Mosquitoes carrying the West Nile Virus have been identified in Indiana’s Marion County. Indiana Health Department made the information public after having set up a surveillance trap. The mosquitoes they collected from this trap tested positive for the arbovirus.
While infected mosquitoes are preset in the area, there haven’t been any reports of infected humans up till now.
This summer alone, there have been reports of mosquitoes infected with the virus in sixteen counties throughout Indiana, Hamilton, Morgan, Sullivan and even Greene. While epidemiologists have explained that the appearance of the virus isn’t uncommon in the summer months and that its appearance is a way of life, they also warned residents that the news should concern them. They also instructed residents to take precautionary measures such as using mosquito nets and repellents.
Brian Price, an epidemiologist with the Indiana State Department of health explained that it is already a known fact that the virus is in the U.S. and that the Health Department’s goal is to make sure that everyone, everywhere is alert and works together to lessen the risk of becoming infected.
According to statistics, in 2012, 91 out of 92 Indiana states reported mosquitoes that were carrying the virus and in 2013, 87 out of the 92 states reported infected mosquitoes.
During a statement, a spokesperson from the health department recommended that residents also wear clothing with long sleeves and long pants so as to limit skin exposure to possibly infected mosquitoes.
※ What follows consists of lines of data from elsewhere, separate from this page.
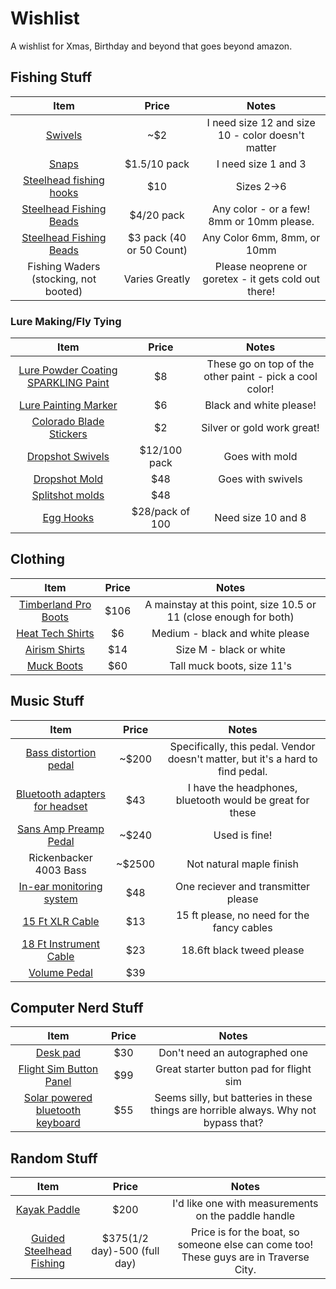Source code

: # Wishlist
A wishlist for Xmas, Birthday and beyond that goes beyond amazon. 


## Fishing Stuff
|Item|Price|Notes|
|:--:|:--:|:--:|
[Swivels](https://www.lurepartsonline.com/Crane-Swivels)|~$2|I need size 12 and size 10 - color doesn't matter
[Snaps](https://www.lurepartsonline.com/Duo-Lock-Snaps)|$1.5/10 pack| I need size 1 and 3
[Steelhead fishing hooks](https://www.lurepartsonline.com/Gamakatsu-T10-6HB-Salmon-Steelhead-Fly-Hooks-Black-Black_2)|$10| Sizes 2->6
[Steelhead Fishing Beads](https://www.lurepartsonline.com/Fusion-Blood-Drop-Egg-Beads-UV2?quantity=1&custcol_beads_eyes_paint_size=164&custcol_beads_eyes_paint_color=214)|$4/20 pack| Any color - or a few! 8mm or 10mm please. 
[Steelhead Fishing Beads](https://troutbeads.com/product-category/troutbeads/)|$3 pack (40 or 50 Count)|Any Color 6mm, 8mm, or 10mm
Fishing Waders (stocking, not booted)| Varies Greatly| Please neoprene or goretex - it gets cold out there! 

### Lure Making/Fly Tying
|Item|Price|Notes|
|:--:|:--:|:--:|
[Lure Powder Coating SPARKLING Paint](https://www.lurepartsonline.com/Pro-Flake-Powder-Glitter-Coat-1-5oz)|$8| These go on top of the other paint - pick a cool color! 
[Lure Painting Marker](https://www.lurepartsonline.com/Quick-Coat-Lure-Markers)|$6| Black and white please! 
[Colorado Blade Stickers](https://www.lurepartsonline.com/Holographic-Stickers?quantity=1&custcol_other_style=25&custcol_beads_eyes_paint_size=183&custcol_beads_eyes_paint_color=154)| $2| Silver or gold work great! 
[Dropshot Swivels](https://www.lurepartsonline.com/Drop-Shot-Swivels) | $12/100 pack| Goes with mold
[Dropshot Mold](https://www.lurepartsonline.com/DropShot-Sinker-Mold-FDS-8-A)| $48| Goes with swivels
[Splitshot molds](https://www.lurepartsonline.com/Rem-SplitShot-Mold-RM-1438)|$48|
[Egg Hooks](https://troutbeads.com/shop/beadhooks/bh10-100/)|$28/pack of 100| Need size 10 and 8


## Clothing
|Item|Price|Notes|
|:--:|:--:|:--:|
[Timberland Pro Boots](https://www.amazon.com/dp/B000XEWLO6/?coliid=I3NKV6O6EO3NTT&colid=2586DLHB05EVL&psc=1&ref_=list_c_wl_lv_ov_lig_dp_it)|$106|A mainstay at this point, size 10.5 or 11 (close enough for both)
[Heat Tech Shirts](https://www.uniqlo.com/us/en/products/E461001-000/00?colorDisplayCode=00&sizeDisplayCode=004)|$6|Medium - black and white please
[Airism Shirts](https://www.uniqlo.com/us/en/products/E454311-000/)| $14| Size M - black or white
[Muck Boots](https://www.muckbootcompany.com/muck-forager-tall-unisex-17-inch-waterproof-pull-o/FOR000.html?color=00&width=M&size=110)|$60 | Tall muck boots, size 11's

## Music Stuff
|Item|Price|Notes|
|:--:|:--:|:--:|
[Bass distortion pedal](https://reverb.com/p/zvex-basstortion)|~$200|Specifically, this pedal. Vendor doesn't matter, but it's a hard to find pedal. 
[Bluetooth adapters for headset](https://www.linsoul.com/products/kz-az10)|$43| I have the headphones, bluetooth would be great for these
[Sans Amp Preamp Pedal](https://reverb.com/item/9887418-tech-21-sansamp-character-series-vt-bass-di)| ~$240| Used is fine! 
Rickenbacker 4003 Bass|~$2500|Not natural maple finish
[In-ear monitoring system](https://www.amazon.com/LEKATO-Transmitter-Automatic-Rehearsal-Performance/dp/B0B3DR71RY)|$48| One reciever and transmitter please
[15 Ft XLR Cable](https://www.musiciansfriend.com/accessories/musicians-gear-lo-z-xlr-microphone-cable/338001000002000?rNtt=xlr%20cables&index=12)|$13 | 15 ft please, no need for the fancy cables
[18 Ft Instrument Cable](https://www.musiciansfriend.com/accessories/fender-deluxe-series-straight-to-angle-instrument-cable/l47917000003001)| $23| 18.6ft black tweed please
[Volume Pedal](https://www.sweetwater.com/store/detail/FCV100V2--behringer-fcv100-v2-dual-mode-expression-pedal)| $39| 

## Computer Nerd Stuff
|Item|Price|Notes|
|:--:|:--:|:--:|
[Desk pad](https://store.gamersnexus.net/products/15-yr-mouse-mat)|$30|Don't need an autographed one
[Flight Sim Button Panel](https://www.logitechg.com/en-us/products/flight/flight-simulator-switch-panel.945-000030.html)|$99|Great starter button pad for flight sim
[Solar powered bluetooth keyboard](https://www.logitech.com/en-us/products/keyboards/k750-wireless-solar.920-002912.html?utm_source=google&srsltid=AfmBOoqa8Bi7y1LdI1TZv2DODoSpGqnMetmB-yNwBFFX9rvlzdkqOBhePQc)|$55| Seems silly, but batteries in these things are horrible always. Why not bypass that? 

## Random Stuff
|Item|Price|Notes|
|:--:|:--:|:--:|
[Kayak Paddle](https://bendingbranches.com/collections/kayak-fishing-paddles/products/angler-ace-plus-discontinued)|$200| I'd like one with measurements on the paddle handle
[Guided Steelhead Fishing](https://thenorthernangler.com/pages/guide-services) | $375(1/2 day)-500 (full day)| Price is for the boat, so someone else can come too! These guys are in Traverse City.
Repellent formulations are also recommended as long as they contain DEET or Ir535. Moreover, state officials have suggested that people constantly drain the water from birdbaths, puddles, plant pots or blocked gutters as mosquitoes lay their eggs in standing waters.
The virus itself is only transmitted through infected female mosquitoes of three main species: Culex pipiens, Culex tarsalis and Culex Quinquefasciatus. Mosquitoes are only the vector, transporting the virus from birds to either humans or other birds. There are other known ways of transmission (i.e. via blood transfusion, organ transplants or laboratory exposure) but in extremely rare cases.
There is no available vaccine for the West Nile virus so the prevention of the disease through vaccination isn’t currently an option.
According to the CDC, only 20-30 percent of infected people become symptomatic, and if symptoms should occur, they generally range from fevers, joint pains, nausea, skin rashes, diarrhea and general discomfort. In only 1 percent of cases, the disease can evolve with severe neurological symptoms, encephalitis or meningitis.